• **Assigned task**
In the data below, the answer is the run of lines from the line containing "1. **INTERO[DIMENSIONE]** *[nome]*" through the line containing "<[operando_1]> != <[operando_2]>", both included; print it exactly and nothing else.

• **Data for review**
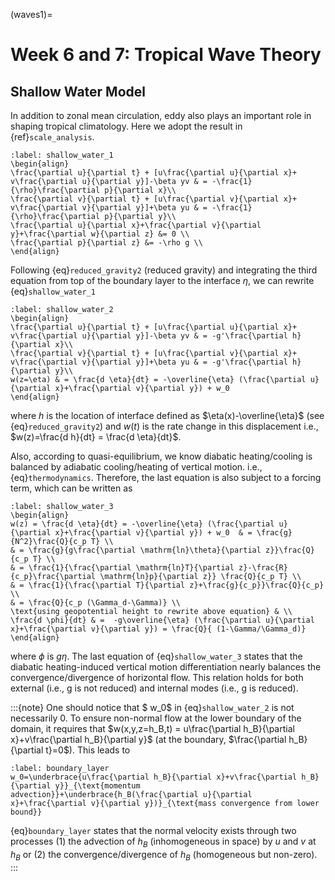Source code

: (waves1)=
# Week 6 and 7: Tropical Wave Theory
## Shallow Water Model

In addition to zonal mean circulation, eddy also plays an important role in shaping tropical climatology. Here we adopt the result in {ref}`scale_analysis`. 


```{math}
:label: shallow_water_1
\begin{align}
\frac{\partial u}{\partial t} + [u\frac{\partial u}{\partial x}+ v\frac{\partial u}{\partial y}]-\beta yv & = -\frac{1}{\rho}\frac{\partial p}{\partial x}\\
\frac{\partial v}{\partial t} + [u\frac{\partial v}{\partial x}+ v\frac{\partial v}{\partial y}]+\beta yu & = -\frac{1}{\rho}\frac{\partial p}{\partial y}\\
\frac{\partial u}{\partial x}+\frac{\partial v}{\partial y}+\frac{\partial w}{\partial z} &= 0 \\
\frac{\partial p}{\partial z} &= -\rho g \\
\end{align}
```

Following {eq}`reduced_gravity2` (reduced gravity) and integrating the third equation from top of the boundary layer to the interface $\eta$, we can rewrite {eq}`shallow_water_1` 

```{math}
:label: shallow_water_2
\begin{align}
\frac{\partial u}{\partial t} + [u\frac{\partial u}{\partial x}+ v\frac{\partial u}{\partial y}]-\beta yv & = -g'\frac{\partial h}{\partial x}\\
\frac{\partial v}{\partial t} + [u\frac{\partial v}{\partial x}+ v\frac{\partial v}{\partial y}]+\beta yu & = -g'\frac{\partial h}{\partial y}\\
w(z=\eta) & = \frac{d \eta}{dt} = -\overline{\eta} (\frac{\partial u}{\partial x}+\frac{\partial v}{\partial y}) + w_0  
\end{align}
```

where $h$ is the location of interface defined as $\eta(x)-\overline{\eta}$ (see {eq}`reduced_gravity2`) and $w(t)$ is the rate change in this displacement i.e., $w(z)=\frac{d h}{dt} = \frac{d \eta}{dt}$. 

Also, according to quasi-equilibrium, we know diabatic heating/cooling is balanced by adiabatic cooling/heating of vertical motion. i.e., {eq}`thermodynamics`. Therefore, the last equation is also subject to a forcing term, which can be written as 

```{math}
:label: shallow_water_3
\begin{align}
w(z) = \frac{d \eta}{dt} = -\overline{\eta} (\frac{\partial u}{\partial x}+\frac{\partial v}{\partial y}) + w_0  & = \frac{g}{N^2}\frac{Q}{c_p T} \\
& = \frac{g}{g\frac{\partial \mathrm{ln}\theta}{\partial z}}\frac{Q}{c_p T} \\
& = \frac{1}{\frac{\partial \mathrm{ln}T}{\partial z}-\frac{R}{c_p}\frac{\partial \mathrm{ln}p}{\partial z}} \frac{Q}{c_p T} \\
& = \frac{1}{\frac{\partial T}{\partial z}+\frac{g}{c_p}}\frac{Q}{c_p} \\
& = \frac{Q}{c_p (\Gamma_d-\Gamma)} \\
\text{using geopotential height to rewrite above equation} & \\
\frac{d \phi}{dt} & =  -g\overline{\eta} (\frac{\partial u}{\partial x}+\frac{\partial v}{\partial y}) = \frac{Q}{ (1-\Gamma/\Gamma_d)}
\end{align}
```

where $\phi$ is $g\eta$. The last equation of {eq}`shallow_water_3` states that the diabatic heating-induced vertical motion differentiation nearly balances the convergence/divergence of horizontal flow. This relation holds for both external (i.e., g is not reduced) and internal modes (i.e., g is reduced). 

:::{note}
One should notice that $ w_0$ in {eq}`shallow_water_2` is not necessarily 0. To ensure non-normal flow at the lower boundary of the domain, it requires that $w(x,y,z=h_B,t) = u\frac{\partial h_B}{\partial x}+v\frac{\partial h_B}{\partial y}$ (at the boundary, $\frac{\partial h_B}{\partial t}=0$). This leads to 
```{math}
:label: boundary_layer
w_0=\underbrace{u\frac{\partial h_B}{\partial x}+v\frac{\partial h_B}{\partial y}}_{\text{momentum advection}}+\underbrace{h_B(\frac{\partial u}{\partial x}+\frac{\partial v}{\partial y})}_{\text{mass convergence from lower bound}}
```
{eq}`boundary_layer` states that the normal velocity exists through two processes (1) the advection of $h_B$ (inhomogeneous in space) by $u$ and $v$ at $h_B$ or (2) the convergence/divergence of $h_B$ (homogeneous but non-zero).   
:::
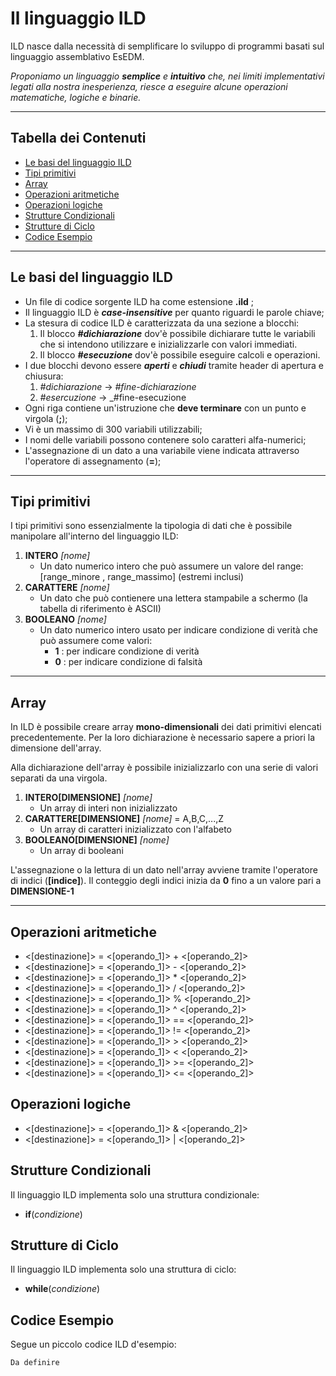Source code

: # Il linguaggio ILD
ILD nasce dalla necessità di semplificare lo sviluppo di programmi basati sul linguaggio assemblativo EsEDM.

*Proponiamo un linguaggio __semplice__ e __intuitivo__ che, nei limiti implementativi legati alla nostra inesperienza, riesce a eseguire alcune operazioni matematiche, logiche e binarie.*

---
## Tabella dei Contenuti
  - [Le basi del linguaggio ILD](#le-basi-del-linguaggio-ild)
  - [Tipi primitivi](#tipi-primitivi)
  - [Array](#array)
  - [Operazioni aritmetiche](#operazioni-aritmetiche)
  - [Operazioni logiche](#operazioni-logiche)
  - [Strutture Condizionali](#strutture-condizionali)
  - [Strutture di Ciclo](#strutture-di-ciclo)
  - [Codice Esempio](#codice-esempio)

---
## Le basi del linguaggio ILD
- Un file di codice sorgente ILD ha come estensione __.ild__ ;
- Il linguaggio ILD è *__case-insensitive__* per quanto riguardi le parole chiave;
- La stesura di codice ILD è caratterizzata da una sezione a blocchi:
    1. Il blocco *__#dichiarazione__* dov'è possibile dichiarare tutte le variabili che si intendono utilizzare e inizializzarle con valori immediati.
    2. Il blocco *__#esecuzione__* dov'è possibile eseguire calcoli e operazioni.
- I due blocchi devono essere *__aperti__* e *__chiudi__* tramite header di apertura e chiusura:
    1. _#dichiarazione_ -> _#fine-dichiarazione_
    2. _#esercuzione_ -> _#fine-esecuzione
- Ogni riga contiene un'istruzione che __deve terminare__ con un punto e virgola (__;__);
- Vi è un massimo di 300 variabili utilizzabili;
- I nomi delle variabili possono contenere solo caratteri alfa-numerici;
- L'assegnazione di un dato a una variabile viene indicata attraverso l'operatore di assegnamento (**=**);
---
## Tipi primitivi
I tipi primitivi sono essenzialmente la tipologia di dati che è possibile manipolare all'interno del linguaggio ILD:
1. **INTERO** *[nome]*
   * Un dato numerico intero che può assumere un valore del range: [range_minore , range_massimo] (estremi inclusi)
2. **CARATTERE** *[nome]*
   * Un dato che può contienere una lettera stampabile a schermo (la tabella di riferimento è ASCII)
3. **BOOLEANO** *[nome]*
   * Un dato numerico intero usato per indicare condizione di verità che può assumere come valori:
      * **1** : per indicare condizione di verità
      * **0** : per indicare condizione di falsità
---
## Array
In ILD è possibile creare array __mono-dimensionali__ dei dati primitivi elencati precedentemente. Per la loro dichiarazione è necessario sapere a priori la dimensione dell'array.

Alla dichiarazione dell'array è possibile inizializzarlo con una serie di valori separati da una virgola.
1. **INTERO[DIMENSIONE]** *[nome]*
   * Un array di interi non inizializzato
2. **CARATTERE[DIMENSIONE]** *[nome]* = A,B,C,...,Z
   * Un array di caratteri inizializzato con l'alfabeto
3. **BOOLEANO[DIMENSIONE]** *[nome]*
   * Un array di booleani

L'assegnazione o la lettura di un dato nell'array avviene tramite l'operatore di indici (__[indice]__).
Il conteggio degli indici inizia da __0__ fino a un valore pari a __DIMENSIONE-1__

---
## Operazioni aritmetiche
* <[destinazione]> = <[operando_1]> + <[operando_2]>
* <[destinazione]> = <[operando_1]> - <[operando_2]>
* <[destinazione]> = <[operando_1]> * <[operando_2]>
* <[destinazione]> = <[operando_1]> / <[operando_2]>
* <[destinazione]> = <[operando_1]> % <[operando_2]>
* <[destinazione]> = <[operando_1]> ^ <[operando_2]>
* <[destinazione]> = <[operando_1]> == <[operando_2]>
* <[destinazione]> = <[operando_1]> != <[operando_2]>
* <[destinazione]> = <[operando_1]> > <[operando_2]>
* <[destinazione]> = <[operando_1]> < <[operando_2]>
* <[destinazione]> = <[operando_1]> >= <[operando_2]>
* <[destinazione]> = <[operando_1]> <= <[operando_2]>

## Operazioni logiche
* <[destinazione]> = <[operando_1]> & <[operando_2]>
* <[destinazione]> = <[operando_1]> | <[operando_2]>

## Strutture Condizionali
Il linguaggio ILD implementa solo una struttura condizionale:
* **if**(_condizione_) <da implementare>

## Strutture di Ciclo
Il linguaggio ILD implementa solo una struttura di ciclo:
* **while**(_condizione_) <da implementare>
## Codice Esempio
Segue un piccolo codice ILD d'esempio:
```
Da definire
```
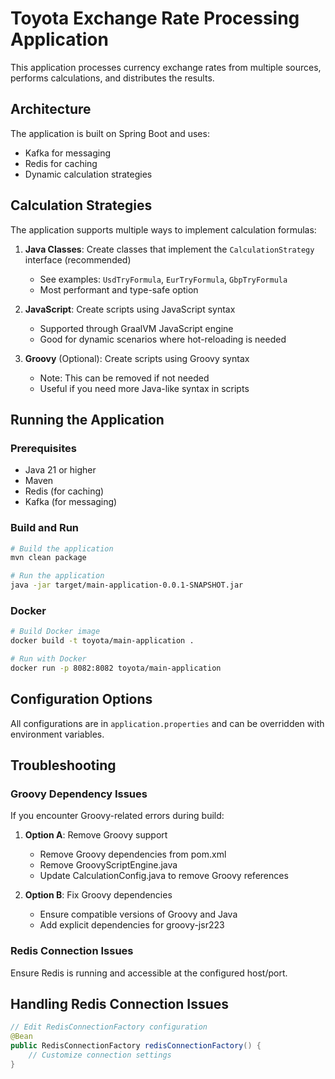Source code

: # Toyota Exchange Rate Processing Application

This application processes currency exchange rates from multiple sources, performs calculations, and distributes the results.

## Architecture

The application is built on Spring Boot and uses:
- Kafka for messaging
- Redis for caching
- Dynamic calculation strategies

## Calculation Strategies

The application supports multiple ways to implement calculation formulas:

1. **Java Classes**: Create classes that implement the `CalculationStrategy` interface (recommended)
   - See examples: `UsdTryFormula`, `EurTryFormula`, `GbpTryFormula`
   - Most performant and type-safe option

2. **JavaScript**: Create scripts using JavaScript syntax
   - Supported through GraalVM JavaScript engine
   - Good for dynamic scenarios where hot-reloading is needed

3. **Groovy** (Optional): Create scripts using Groovy syntax
   - Note: This can be removed if not needed
   - Useful if you need more Java-like syntax in scripts

## Running the Application

### Prerequisites
- Java 21 or higher
- Maven
- Redis (for caching)
- Kafka (for messaging)

### Build and Run
```bash
# Build the application
mvn clean package

# Run the application
java -jar target/main-application-0.0.1-SNAPSHOT.jar
```

### Docker
```bash
# Build Docker image
docker build -t toyota/main-application .

# Run with Docker
docker run -p 8082:8082 toyota/main-application
```

## Configuration Options

All configurations are in `application.properties` and can be overridden with environment variables.

## Troubleshooting

### Groovy Dependency Issues

If you encounter Groovy-related errors during build:

1. **Option A**: Remove Groovy support
   - Remove Groovy dependencies from pom.xml
   - Remove GroovyScriptEngine.java
   - Update CalculationConfig.java to remove Groovy references

2. **Option B**: Fix Groovy dependencies
   - Ensure compatible versions of Groovy and Java
   - Add explicit dependencies for groovy-jsr223

### Redis Connection Issues

Ensure Redis is running and accessible at the configured host/port.

## Handling Redis Connection Issues

```java
// Edit RedisConnectionFactory configuration
@Bean
public RedisConnectionFactory redisConnectionFactory() {
    // Customize connection settings
}
```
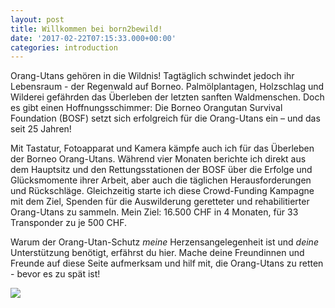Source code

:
 ```yaml
---
layout: post
title: Willkommen bei born2bewild!
date: '2017-02-22T07:15:33.000+00:00'
categories: introduction
---
```

Orang-Utans gehören in die Wildnis! Tagtäglich schwindet jedoch ihr Lebensraum - der Regenwald auf Borneo. Palmölplantagen, Holzschlag und Wilderei gefährden das Überleben der letzten sanften Waldmenschen. Doch es gibt einen Hoffnungsschimmer: Die Borneo Orangutan Survival Foundation (BOSF) setzt sich erfolgreich für die Orang-Utans ein – und das seit 25 Jahren!

Mit Tastatur, Fotoapparat und Kamera kämpfe auch ich für das Überleben der Borneo Orang-Utans. Während vier Monaten berichte ich direkt aus dem Hauptsitz und den Rettungsstationen der BOSF über die Erfolge und Glücksmomente ihrer Arbeit, aber auch die täglichen Herausforderungen und Rückschläge. Gleichzeitig starte ich diese Crowd-Funding Kampagne mit dem Ziel, Spenden für die Auswilderung geretteter und rehabilitierter Orang-Utans zu sammeln. Mein Ziel: 16.500 CHF in 4 Monaten, für 33 Transponder zu je 500 CHF.

Warum der Orang-Utan-Schutz _meine_ Herzensangelegenheit ist und _deine_ Unterstützung benötigt, erfährst du hier. Mache deine Freundinnen und Freunde auf diese Seite aufmerksam und hilf mit, die Orang-Utans zu retten - bevor es zu spät ist!

![](/uploads/2017/03/04/10%20December%202016%20%20-%20Noni%20by%20Indrayana.jpg)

• **Task result**
1. **INTERO[DIMENSIONE]** *[nome]*
   * Un array di interi non inizializzato
2. **CARATTERE[DIMENSIONE]** *[nome]* = A,B,C,...,Z
   * Un array di caratteri inizializzato con l'alfabeto
3. **BOOLEANO[DIMENSIONE]** *[nome]*
   * Un array di booleani

L'assegnazione o la lettura di un dato nell'array avviene tramite l'operatore di indici (__[indice]__).
Il conteggio degli indici inizia da __0__ fino a un valore pari a __DIMENSIONE-1__

---
## Operazioni aritmetiche
* <[destinazione]> = <[operando_1]> + <[operando_2]>
* <[destinazione]> = <[operando_1]> - <[operando_2]>
* <[destinazione]> = <[operando_1]> * <[operando_2]>
* <[destinazione]> = <[operando_1]> / <[operando_2]>
* <[destinazione]> = <[operando_1]> % <[operando_2]>
* <[destinazione]> = <[operando_1]> ^ <[operando_2]>
* <[destinazione]> = <[operando_1]> == <[operando_2]>
* <[destinazione]> = <[operando_1]> != <[operando_2]>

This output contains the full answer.